:: RECORDS TO USE ::

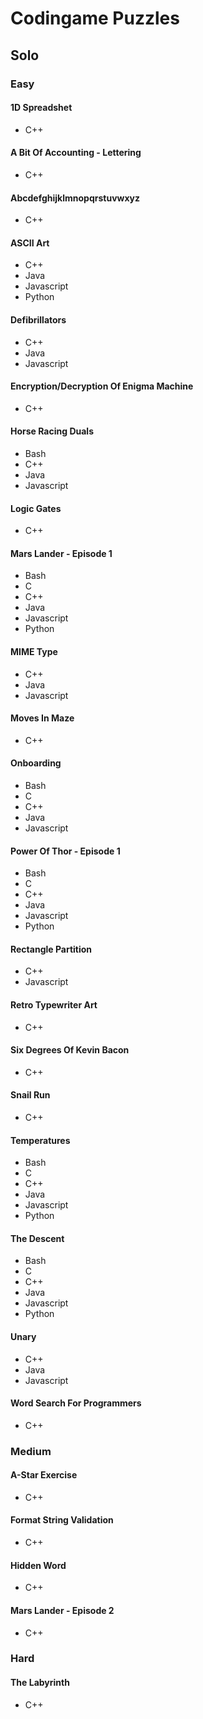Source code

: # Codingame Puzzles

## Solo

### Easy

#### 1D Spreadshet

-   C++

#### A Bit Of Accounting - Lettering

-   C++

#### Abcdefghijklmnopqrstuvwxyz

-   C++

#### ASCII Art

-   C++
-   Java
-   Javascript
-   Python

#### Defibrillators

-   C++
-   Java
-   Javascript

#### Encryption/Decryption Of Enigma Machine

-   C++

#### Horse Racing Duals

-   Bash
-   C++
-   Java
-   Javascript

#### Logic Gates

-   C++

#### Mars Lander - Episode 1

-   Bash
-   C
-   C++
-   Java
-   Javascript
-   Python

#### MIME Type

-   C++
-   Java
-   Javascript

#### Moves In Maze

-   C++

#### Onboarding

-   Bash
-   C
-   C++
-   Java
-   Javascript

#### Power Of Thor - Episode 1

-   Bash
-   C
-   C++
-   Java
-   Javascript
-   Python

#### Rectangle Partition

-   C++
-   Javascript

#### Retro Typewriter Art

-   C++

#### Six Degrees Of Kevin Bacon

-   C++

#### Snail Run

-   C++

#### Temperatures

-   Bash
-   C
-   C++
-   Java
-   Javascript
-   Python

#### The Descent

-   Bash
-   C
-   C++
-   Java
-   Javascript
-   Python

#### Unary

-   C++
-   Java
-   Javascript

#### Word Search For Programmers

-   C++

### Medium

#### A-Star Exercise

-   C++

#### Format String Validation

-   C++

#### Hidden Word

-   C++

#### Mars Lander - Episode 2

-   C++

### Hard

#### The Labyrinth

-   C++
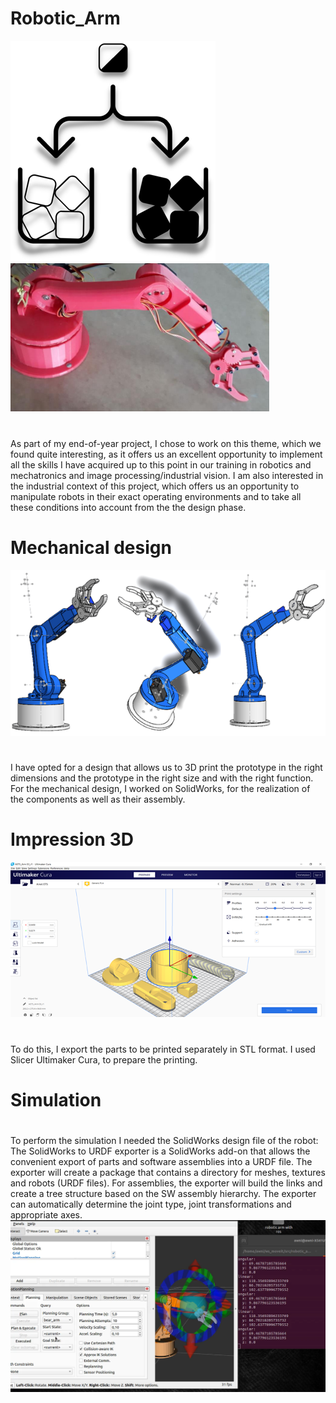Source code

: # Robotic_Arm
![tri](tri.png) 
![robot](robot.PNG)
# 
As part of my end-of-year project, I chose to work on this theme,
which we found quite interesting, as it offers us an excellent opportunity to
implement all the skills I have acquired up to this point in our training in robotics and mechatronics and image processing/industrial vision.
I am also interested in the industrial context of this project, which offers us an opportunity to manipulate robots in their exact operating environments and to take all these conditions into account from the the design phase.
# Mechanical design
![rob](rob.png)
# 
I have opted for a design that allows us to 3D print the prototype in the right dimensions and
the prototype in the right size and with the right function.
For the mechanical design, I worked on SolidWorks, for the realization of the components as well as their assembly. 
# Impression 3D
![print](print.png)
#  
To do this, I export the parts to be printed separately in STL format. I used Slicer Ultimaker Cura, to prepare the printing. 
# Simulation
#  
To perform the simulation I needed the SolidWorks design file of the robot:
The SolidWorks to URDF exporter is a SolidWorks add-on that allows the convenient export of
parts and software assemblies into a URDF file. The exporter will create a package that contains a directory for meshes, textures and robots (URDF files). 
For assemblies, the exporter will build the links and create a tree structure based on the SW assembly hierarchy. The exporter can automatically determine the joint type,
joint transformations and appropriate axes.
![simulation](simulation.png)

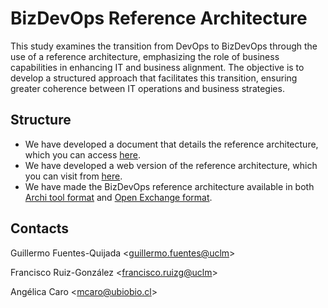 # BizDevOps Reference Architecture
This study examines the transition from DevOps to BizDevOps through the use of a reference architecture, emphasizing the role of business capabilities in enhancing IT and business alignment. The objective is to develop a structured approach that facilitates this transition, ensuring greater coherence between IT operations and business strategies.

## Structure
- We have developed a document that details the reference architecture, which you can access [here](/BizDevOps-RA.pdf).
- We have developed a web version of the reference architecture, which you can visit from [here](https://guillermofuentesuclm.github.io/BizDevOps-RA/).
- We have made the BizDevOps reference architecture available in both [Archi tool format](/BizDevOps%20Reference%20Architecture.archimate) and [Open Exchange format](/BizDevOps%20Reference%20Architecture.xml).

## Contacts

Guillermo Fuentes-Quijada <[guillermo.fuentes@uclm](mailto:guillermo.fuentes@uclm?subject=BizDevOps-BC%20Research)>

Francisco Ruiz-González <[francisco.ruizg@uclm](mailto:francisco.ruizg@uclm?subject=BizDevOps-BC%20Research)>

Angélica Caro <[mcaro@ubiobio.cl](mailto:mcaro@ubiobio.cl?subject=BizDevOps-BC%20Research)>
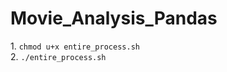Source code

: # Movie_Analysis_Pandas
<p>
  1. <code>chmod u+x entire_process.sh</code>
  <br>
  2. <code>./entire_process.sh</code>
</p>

:::

WORK INSTRUCTIONS
Tell how many lines in the listing include the string "create", and write nothing but that number.

TASK RESPONSE
2